Shifting Allegiances in Afghanistan

Yesterday, this blog noted that it would be difficult for Afghan officials and their Western allies to co-opt insurgents into supporting the government in Kabul.  A similar point can be made about other powerbrokers in Afghanistan, including warlords and tribal leaders who are not members of the Taliban.  Two weeks ago, the satirical newspaper The Onion published a darkly humorous article that highlights this problem (the article is titled “Afghan Warlord Not Sure Which Side He Feels Like Helping Today”).
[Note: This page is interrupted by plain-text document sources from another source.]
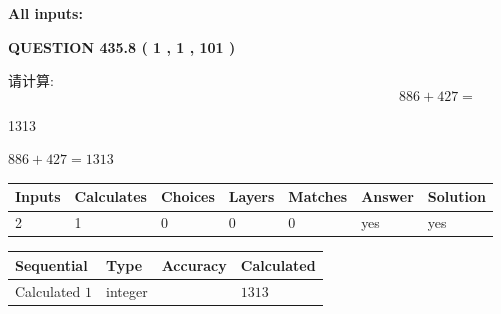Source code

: \documentclass{ctexart}
\begin{document}
   
   
   
\noindent\vspace{0.1in}\hspace{-0.08in} {\textbf{\Large{All inputs: }}}
   
   
  
\vspace{0.2in}
  
{\textbf{\Large{QUESTION
435.8 
 ( 1 , 1 , 101 )
}}}
  
  
 
请计算:
\begin{equation}
886 +  %
427 = \nonumber
\end{equation}
 
 
 
\noindent{}
 
 

1313
 
 
\noindent{}
 
 

 
 
 
\noindent{}
 
 

$ %
886 +  %
427=   %
1313$
 
 
\noindent{}
 
 

 
   
   
   
   
\noindent\begin{tabular}{|l|l|l|l|l|l|l|}
 \hline
Inputs & Calculates & Choices & Layers & Matches & Answer & Solution \\ \hline
 2  & 
 1  & 
 0
  & 
 0  & 
 0  & 
  yes & 
  yes 
  \\ \hline
 \end{tabular}
   
   
   
   
\noindent{}
   
   
  
  
\noindent\begin{tabular}{|l|l|l|l|}
\hline
 Sequential & Type & Accuracy & Calculated \\ 
\hline
 
 
  Calculated $  1 $ & integer &  & 
  $ 1313 $ 
 \\  \hline  
 \end{tabular}
   
\end{document}
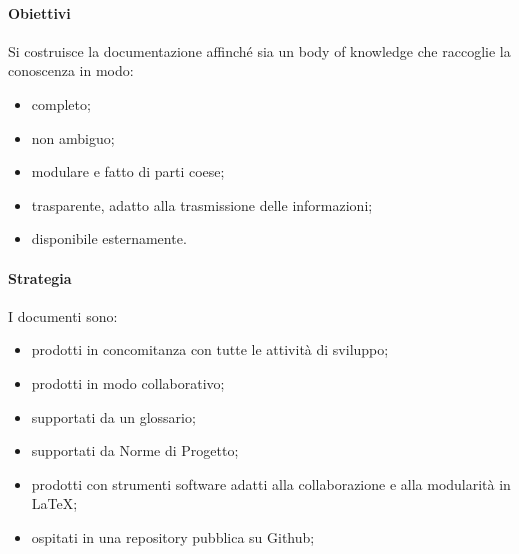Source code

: 		\paragraph{Obiettivi}
			Si costruisce la documentazione affinché sia un body of knowledge %
			che raccoglie la conoscenza in modo:
			\begin{itemize}
				\item completo;
				\item non ambiguo;
				\item modulare e fatto di parti coese;
				\item trasparente, adatto alla trasmissione delle informazioni;
				\item disponibile esternamente.
			\end{itemize}
		\paragraph{Strategia}
		I documenti sono:
		\begin{itemize}
			\item prodotti in concomitanza con tutte le attività di sviluppo;
			\item prodotti in modo collaborativo;
			\item supportati da un glossario;
			\item supportati da Norme di Progetto;
			\item prodotti con strumenti software adatti alla collaborazione e alla modularità in \LaTeX{};
			\item ospitati in una repository pubblica su Github;
		\end{itemize}
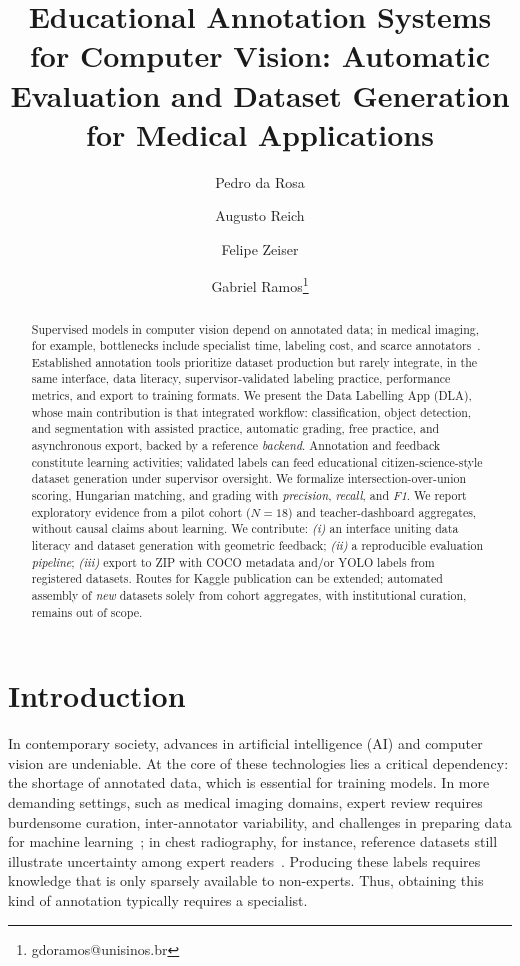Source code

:\documentclass[runningheads]{llncs}
\title{Educational Annotation Systems for Computer Vision: Automatic Evaluation and Dataset Generation for Medical Applications}
\author{Pedro da Rosa\inst{1} \and
Augusto Reich\inst{1} \and
Felipe Zeiser\inst{1} \and
Gabriel Ramos\thanks{gdoramos@unisinos.br}\inst{1}
}
\institute{Graduate Program in Applied Computing, Universidade Do Vale Do Rio dos Sinos
\email{\{pedrorosa10@edu.,reichaugusto@edu., felipezeiser@, gdoramos@\}unisinos.br}}
\begin{document}
\maketitle

\begin{abstract}
Supervised models in computer vision depend on annotated data; in medical imaging, for example, bottlenecks include specialist time, labeling cost, and scarce annotators~\cite{willemink2020preparing,esteva2017dermatologist}. Established annotation tools prioritize dataset production but rarely integrate, in the same interface, data literacy, supervisor-validated labeling practice, performance metrics, and export to training formats. We present the Data Labelling App (DLA), whose main contribution is that integrated workflow: classification, object detection, and segmentation with assisted practice, automatic grading, free practice, and asynchronous export, backed by a reference \emph{backend}. Annotation and feedback constitute learning activities; validated labels can feed educational citizen-science-style dataset generation under supervisor oversight. We formalize intersection-over-union scoring, Hungarian matching, and grading with \emph{precision}, \emph{recall}, and \emph{F1}. We report exploratory evidence from a pilot cohort ($N=18$) and teacher-dashboard aggregates, without causal claims about learning. We contribute: \emph{(i)} an interface uniting data literacy and dataset generation with geometric feedback; \emph{(ii)} a reproducible evaluation \textit{pipeline}; \emph{(iii)} export to ZIP with COCO metadata and/or YOLO labels from registered datasets. Routes for Kaggle publication can be extended; automated assembly of \emph{new} datasets solely from cohort aggregates, with institutional curation, remains out of scope.

\end{abstract}
\section{Introduction}

In contemporary society, advances in artificial intelligence (AI) and computer vision are undeniable. At the core of these technologies lies a critical dependency: the shortage of annotated data, which is essential for training models. In more demanding settings, such as medical imaging domains, expert review requires burdensome curation, inter-annotator variability, and challenges in preparing data for machine learning~\cite{willemink2020preparing}; in chest radiography, for instance, reference datasets still illustrate uncertainty among expert readers~\cite{irvin2019chexpert}. Producing these labels requires knowledge that is only sparsely available to non-experts. Thus, obtaining this kind of annotation typically requires a specialist.
\end{document}

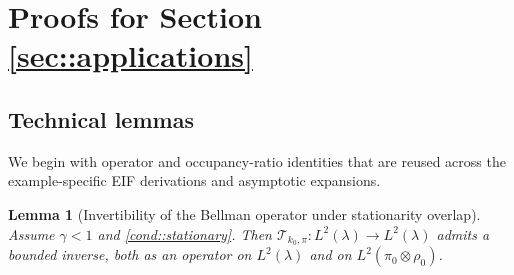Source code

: \documentclass[11pt]{article}
\theoremstyle{plain}
\newtheorem{lemma}[theorem]{Lemma}
\begin{document}
 

\section{Proofs for Section \ref{sec::applications}}
 
\label{appendix::applications}
\subsection{Technical lemmas}

We begin with operator and occupancy-ratio identities that are reused across the
example-specific EIF derivations and asymptotic expansions.



 
 
 
\begin{lemma}[Invertibility of the Bellman operator under stationarity overlap]
\label{lemma::invertibility}
Assume $\gamma < 1$ and \ref{cond::stationary}. Then $\mathcal{T}_{k_0,\pi}:L^2(\lambda) \to L^2(\lambda)$ admits a bounded inverse, both as an operator on $L^2(\lambda)$ and on $L^2(\pi_0 \otimes \rho_0)$.
\end{lemma}
\end{document}
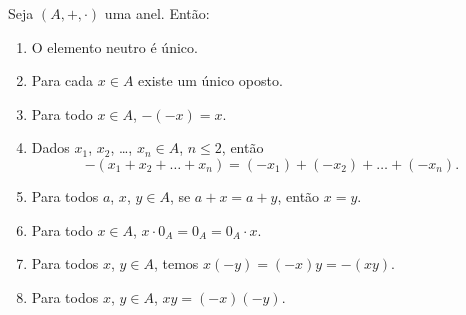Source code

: \begin{proposicao}
	Seja $(A, + , \cdot)$ uma anel. Então:
	\begin{enumerate}[label={\roman*})]
		\item O elemento neutro {\'e} {\'u}nico.
		\item Para cada $x \in A$ existe um {\'u}nico oposto.
		\item Para todo $x \in A$, $-(-x) = x$.
		\item Dados $x_{1}$, $x_{2}$, \dots, $x_n \in A$, $n\leq 2$, ent{\~a}o
		\[
			-(x_1 + x_2 + \dots + x_n) = (-x_1) + (-x_2) + \dots + (-x_n).
		\]
		\item Para todos $a$, $x$, $y \in A$, se $a + x = a + y$, ent{\~a}o $x = y$.
		\item Para todo $x \in A$, $x\cdot 0_A = 0_A = 0_A\cdot x$.
		\item Para todos $x$, $y \in A$, temos $x(-y) = (-x)y = -(xy)$.
		\item Para todos $x$, $y \in A$, $xy = (-x)(-y)$.
	\end{enumerate}
\end{proposicao}
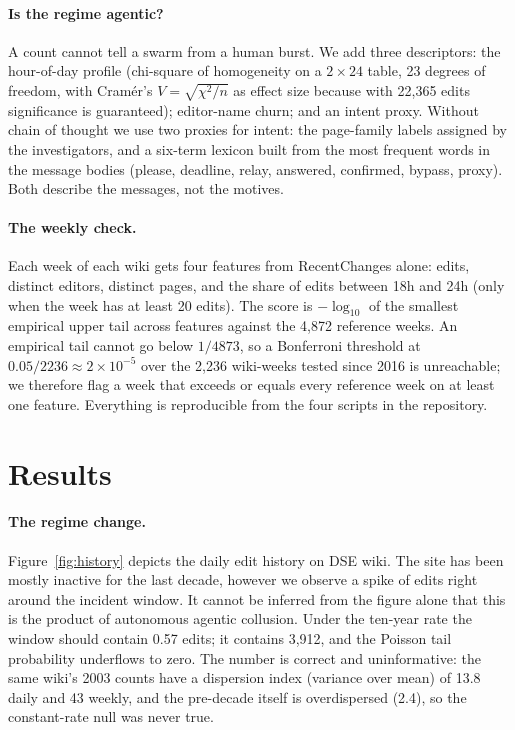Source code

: \documentclass[10pt,a4paper]{article}
\begin{document}
\paragraph{Is the regime agentic?} A count cannot tell a swarm from a human burst. We add three descriptors: the hour-of-day profile (chi-square of homogeneity on a $2\times24$ table, 23 degrees of freedom, with Cram\'er's $V = \sqrt{\chi^2/n}$ as effect size because with 22,365 edits significance is guaranteed); editor-name churn; and an intent proxy. Without chain of thought we use two proxies for intent: the page-family labels assigned by the investigators, and a six-term lexicon built from the most frequent words in the message bodies (please, deadline, relay, answered, confirmed, bypass, proxy). Both describe the messages, not the motives.

\paragraph{The weekly check.} Each week of each wiki gets four features from RecentChanges alone: edits, distinct editors, distinct pages, and the share of edits between 18h and 24h (only when the week has at least 20 edits). The score is $-\log_{10}$ of the smallest empirical upper tail across features against the 4,872 reference weeks. An empirical tail cannot go below $1/4873$, so a Bonferroni threshold at $0.05/2236 \approx 2\times10^{-5}$ over the 2,236 wiki-weeks tested since 2016 is unreachable; we therefore flag a week that exceeds or equals every reference week on at least one feature. Everything is reproducible from the four scripts in the repository.

\section{Results}

\paragraph{The regime change.} Figure~\ref{fig:history} depicts the daily edit history on DSE wiki. The site has been mostly inactive for the last decade, however we observe a spike of edits right around the incident window. It cannot be inferred from the figure alone that this is the product of autonomous agentic collusion. Under the ten-year rate the window should contain 0.57 edits; it contains 3,912, and the Poisson tail probability underflows to zero. The number is correct and uninformative: the same wiki's 2003 counts have a dispersion index (variance over mean) of 13.8 daily and 43 weekly, and the pre-decade itself is overdispersed (2.4), so the constant-rate null was never true.
\end{document}
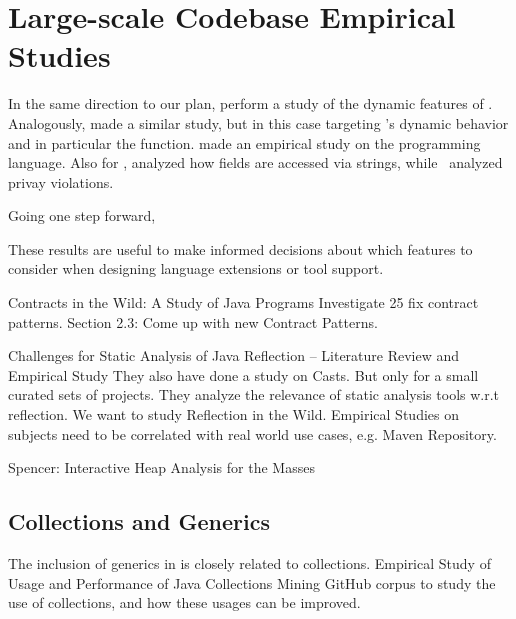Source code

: \section{Large-scale Codebase Empirical Studies}

In the same direction to our plan, \cite{callau_how_2013} perform a study of the dynamic features of \smalltalk{}.
Analogously, \cite{richards_analysis_2010,richards_eval_2011} made a similar study, but in this case targeting \javascript{}'s dynamic behavior and in particular the \eval{} function.
\cite{reboucas_empirical_2016} made an empirical study on the \swift{} programming language.
Also for \javascript{}, \cite{madsen_string_2014} analyzed how fields are accessed via strings, while~\cite{jang_empirical_2010} analyzed privay violations.

Going one step forward, \cite{ray_large-scale_2017}

These results are useful to make informed decisions about which features to consider when designing language extensions or tool support.




Contracts in the Wild: A Study of Java Programs
Investigate 25 fix contract patterns.
Section 2.3: Come up with new Contract Patterns.
\cite{dietrich_contracts_2017,dietrich_contracts_2017-1}

\cite{landman_challenges_2017}
Challenges for Static Analysis of Java Reflection -- Literature Review and Empirical Study
They also have done a study on Casts.
But only for a small curated sets of projects.
They analyze the relevance of static analysis tools w.r.t reflection.
We want to study Reflection in the Wild.
Empirical Studies on subjects need to be correlated with real world use cases, e.g. Maven Repository.



Spencer: Interactive Heap Analysis for the Masses
\cite{brandauer_spencer:_2017}


\subsection*{Collections and Generics}

The inclusion of generics in \java{} is closely related to collections.
Empirical Study of Usage and Performance of Java Collections
Mining GitHub corpus to study the use of collections, and how these usages can be improved.
\cite{costa_empirical_2017}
Powerful figures in Afghanistan are notorious for switching allegiances whenever it serves their short term interests.  Warlords and other non-governmental players benefit from the weakness of the central government because it enables them to traffic in narcotics, form private armies, extort money from vulnerable people and generally exert power for egotistical reasons (an impulse that Nietzsche referred to as “the will to power”); consequently, it is highly unlikely that they will submit to the will of leaders in Kabul for a considerable length of time.  Thus, the future stability of Afghanistan is not only threatened by the Taliban, which is the main target of US and ISAF military efforts there, but also local and regional kingpins who exploit both sides of the conflict and pursue their own political and financial ends.  This fact does not bode well for the fate of nation-building efforts in the war-torn country.